Input records:
━━━━━━━━━━━━━━━━━━━━━━━━━━━━━━

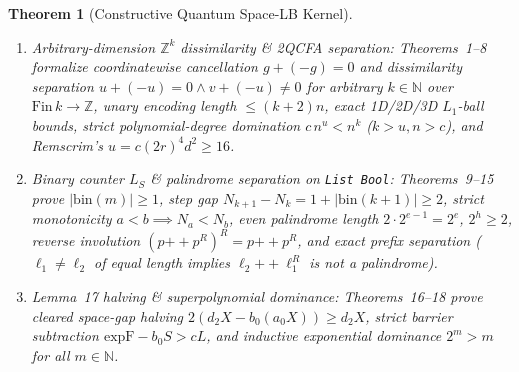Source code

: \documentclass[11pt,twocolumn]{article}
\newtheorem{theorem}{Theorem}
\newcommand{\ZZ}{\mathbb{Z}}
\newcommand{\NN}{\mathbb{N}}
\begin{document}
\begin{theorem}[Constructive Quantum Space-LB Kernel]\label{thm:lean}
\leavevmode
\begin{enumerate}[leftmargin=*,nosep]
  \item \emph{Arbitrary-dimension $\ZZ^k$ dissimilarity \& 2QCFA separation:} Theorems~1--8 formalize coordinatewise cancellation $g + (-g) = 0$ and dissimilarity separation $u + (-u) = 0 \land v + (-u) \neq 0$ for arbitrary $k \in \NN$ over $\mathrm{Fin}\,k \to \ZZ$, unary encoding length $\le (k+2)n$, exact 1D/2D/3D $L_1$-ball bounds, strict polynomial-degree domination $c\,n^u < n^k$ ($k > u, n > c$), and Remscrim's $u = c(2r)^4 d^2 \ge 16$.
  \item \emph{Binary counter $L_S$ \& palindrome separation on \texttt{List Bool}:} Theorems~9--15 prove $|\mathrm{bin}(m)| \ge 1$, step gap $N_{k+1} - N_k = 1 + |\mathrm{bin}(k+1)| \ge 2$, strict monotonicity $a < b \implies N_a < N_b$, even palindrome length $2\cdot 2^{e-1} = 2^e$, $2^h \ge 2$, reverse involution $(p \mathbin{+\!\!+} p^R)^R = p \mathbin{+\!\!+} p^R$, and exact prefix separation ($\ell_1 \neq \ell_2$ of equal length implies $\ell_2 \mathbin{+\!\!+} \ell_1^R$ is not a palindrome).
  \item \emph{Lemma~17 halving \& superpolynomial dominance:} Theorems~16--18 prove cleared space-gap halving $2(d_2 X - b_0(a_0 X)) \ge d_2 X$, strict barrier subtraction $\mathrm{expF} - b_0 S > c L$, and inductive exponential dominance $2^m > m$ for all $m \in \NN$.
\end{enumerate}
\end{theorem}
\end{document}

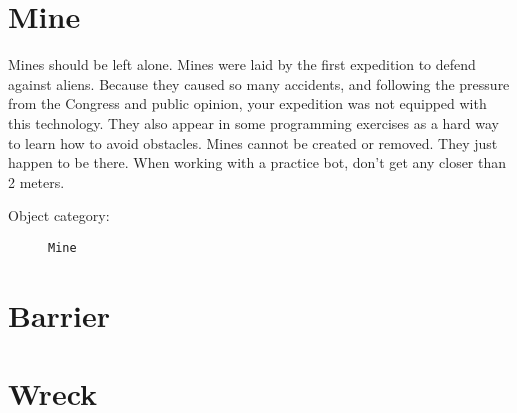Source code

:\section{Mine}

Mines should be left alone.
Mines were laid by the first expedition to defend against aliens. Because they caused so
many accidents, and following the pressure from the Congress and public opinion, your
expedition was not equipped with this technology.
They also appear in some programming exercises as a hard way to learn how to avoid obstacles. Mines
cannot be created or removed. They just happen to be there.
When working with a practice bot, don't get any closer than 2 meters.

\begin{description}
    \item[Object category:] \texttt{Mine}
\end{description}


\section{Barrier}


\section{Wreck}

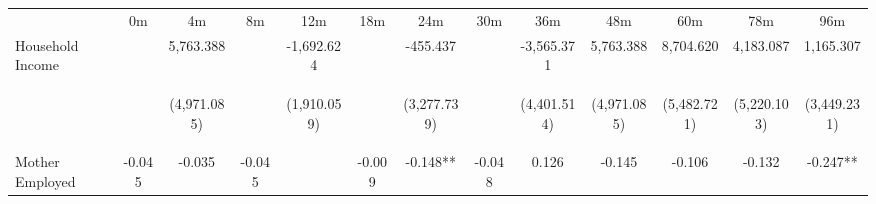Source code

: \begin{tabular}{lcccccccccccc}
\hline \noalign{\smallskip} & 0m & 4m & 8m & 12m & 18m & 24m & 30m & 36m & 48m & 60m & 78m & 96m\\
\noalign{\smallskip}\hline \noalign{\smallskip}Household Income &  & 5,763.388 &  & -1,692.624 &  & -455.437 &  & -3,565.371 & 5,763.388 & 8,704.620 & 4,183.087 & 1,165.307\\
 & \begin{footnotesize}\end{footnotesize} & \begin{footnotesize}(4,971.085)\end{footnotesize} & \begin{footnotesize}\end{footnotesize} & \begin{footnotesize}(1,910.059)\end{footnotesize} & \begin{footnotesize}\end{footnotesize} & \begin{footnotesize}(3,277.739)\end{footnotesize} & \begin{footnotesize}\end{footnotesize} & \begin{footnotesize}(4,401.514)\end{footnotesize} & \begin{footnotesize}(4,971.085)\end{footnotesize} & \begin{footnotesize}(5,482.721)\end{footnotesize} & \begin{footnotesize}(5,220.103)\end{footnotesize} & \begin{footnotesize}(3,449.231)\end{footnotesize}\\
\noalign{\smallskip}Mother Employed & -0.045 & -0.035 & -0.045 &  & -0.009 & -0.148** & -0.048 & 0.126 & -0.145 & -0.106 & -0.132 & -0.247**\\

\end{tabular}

━━━━━━━━━━━━━━━━━━━━━━━━━━━━━━

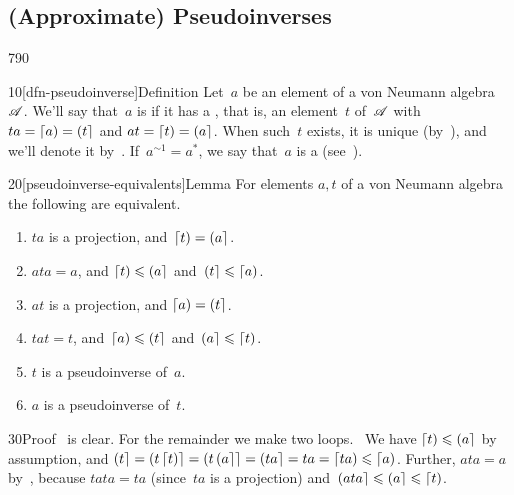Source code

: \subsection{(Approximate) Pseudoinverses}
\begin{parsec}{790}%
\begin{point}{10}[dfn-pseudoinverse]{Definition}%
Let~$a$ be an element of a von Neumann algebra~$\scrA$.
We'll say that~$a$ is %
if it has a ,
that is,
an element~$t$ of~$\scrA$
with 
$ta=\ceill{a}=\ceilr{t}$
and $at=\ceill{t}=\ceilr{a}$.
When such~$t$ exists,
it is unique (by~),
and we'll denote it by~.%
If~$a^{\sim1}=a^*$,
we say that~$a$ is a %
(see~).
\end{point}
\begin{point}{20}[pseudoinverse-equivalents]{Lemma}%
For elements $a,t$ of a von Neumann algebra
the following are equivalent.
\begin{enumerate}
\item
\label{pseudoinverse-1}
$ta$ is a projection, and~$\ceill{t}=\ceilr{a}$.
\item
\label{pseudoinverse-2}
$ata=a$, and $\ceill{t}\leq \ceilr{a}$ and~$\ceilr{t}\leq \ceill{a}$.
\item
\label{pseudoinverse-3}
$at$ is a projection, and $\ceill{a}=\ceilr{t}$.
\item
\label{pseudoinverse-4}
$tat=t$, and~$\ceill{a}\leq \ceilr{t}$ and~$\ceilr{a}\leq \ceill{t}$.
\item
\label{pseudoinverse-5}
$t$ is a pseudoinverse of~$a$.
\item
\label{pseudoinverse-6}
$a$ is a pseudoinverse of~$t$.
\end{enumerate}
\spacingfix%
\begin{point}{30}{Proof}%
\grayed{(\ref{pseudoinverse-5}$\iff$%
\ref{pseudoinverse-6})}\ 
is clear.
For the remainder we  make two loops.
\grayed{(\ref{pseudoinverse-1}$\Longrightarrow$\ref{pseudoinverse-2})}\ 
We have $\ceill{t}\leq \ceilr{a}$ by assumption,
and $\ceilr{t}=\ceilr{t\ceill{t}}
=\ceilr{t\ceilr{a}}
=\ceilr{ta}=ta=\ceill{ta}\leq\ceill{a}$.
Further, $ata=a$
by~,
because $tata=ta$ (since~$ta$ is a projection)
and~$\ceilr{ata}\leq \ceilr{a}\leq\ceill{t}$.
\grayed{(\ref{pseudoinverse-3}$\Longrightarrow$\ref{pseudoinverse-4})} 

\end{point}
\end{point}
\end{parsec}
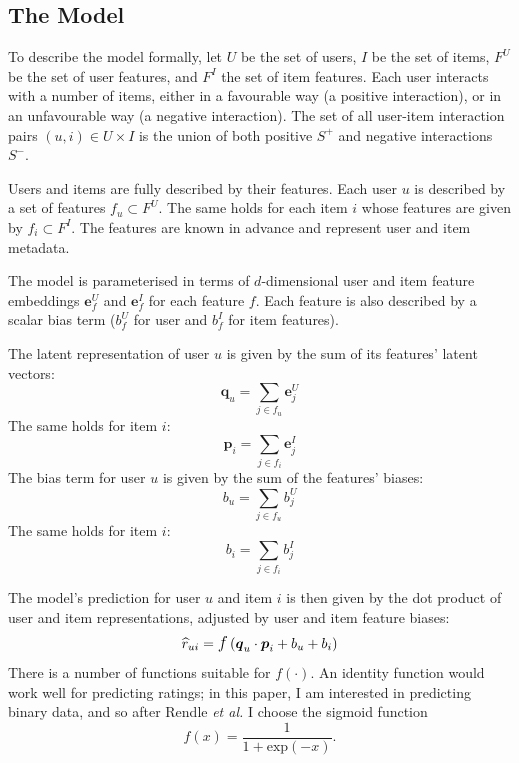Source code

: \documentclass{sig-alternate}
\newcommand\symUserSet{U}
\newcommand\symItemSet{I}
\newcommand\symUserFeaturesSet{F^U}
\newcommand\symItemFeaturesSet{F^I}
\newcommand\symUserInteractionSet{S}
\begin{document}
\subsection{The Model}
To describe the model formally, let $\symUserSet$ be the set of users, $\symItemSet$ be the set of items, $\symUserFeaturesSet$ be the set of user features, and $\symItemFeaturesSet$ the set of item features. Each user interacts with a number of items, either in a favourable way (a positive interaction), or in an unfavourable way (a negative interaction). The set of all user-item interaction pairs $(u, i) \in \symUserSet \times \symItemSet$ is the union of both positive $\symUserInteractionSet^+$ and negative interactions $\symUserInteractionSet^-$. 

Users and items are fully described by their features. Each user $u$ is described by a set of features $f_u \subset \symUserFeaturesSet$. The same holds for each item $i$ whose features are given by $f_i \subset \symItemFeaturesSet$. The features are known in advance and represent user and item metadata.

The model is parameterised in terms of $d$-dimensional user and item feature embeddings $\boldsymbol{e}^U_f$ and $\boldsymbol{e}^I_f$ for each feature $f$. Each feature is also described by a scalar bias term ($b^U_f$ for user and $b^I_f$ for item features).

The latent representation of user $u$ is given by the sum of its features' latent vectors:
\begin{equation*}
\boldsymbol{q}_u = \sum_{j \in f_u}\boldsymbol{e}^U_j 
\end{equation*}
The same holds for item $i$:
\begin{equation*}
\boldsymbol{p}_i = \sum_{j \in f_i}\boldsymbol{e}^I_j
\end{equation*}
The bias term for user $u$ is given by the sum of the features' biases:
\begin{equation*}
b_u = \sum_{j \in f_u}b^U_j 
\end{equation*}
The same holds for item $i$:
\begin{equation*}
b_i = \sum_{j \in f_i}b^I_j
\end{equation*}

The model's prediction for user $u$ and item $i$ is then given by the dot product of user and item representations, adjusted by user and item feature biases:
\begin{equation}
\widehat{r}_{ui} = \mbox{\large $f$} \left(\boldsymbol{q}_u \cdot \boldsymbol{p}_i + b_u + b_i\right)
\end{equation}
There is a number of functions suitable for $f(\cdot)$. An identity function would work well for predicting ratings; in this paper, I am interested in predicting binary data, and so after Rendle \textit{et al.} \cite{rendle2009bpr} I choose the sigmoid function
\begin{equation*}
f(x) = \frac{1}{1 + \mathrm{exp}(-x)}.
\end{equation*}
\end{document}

━━━━━━━━━━━━━━━━━━━━━━━━━━━━━━

Problem requirements: Give the number of lines in the entries above that include the word "term", and nothing more.

Answer area: 2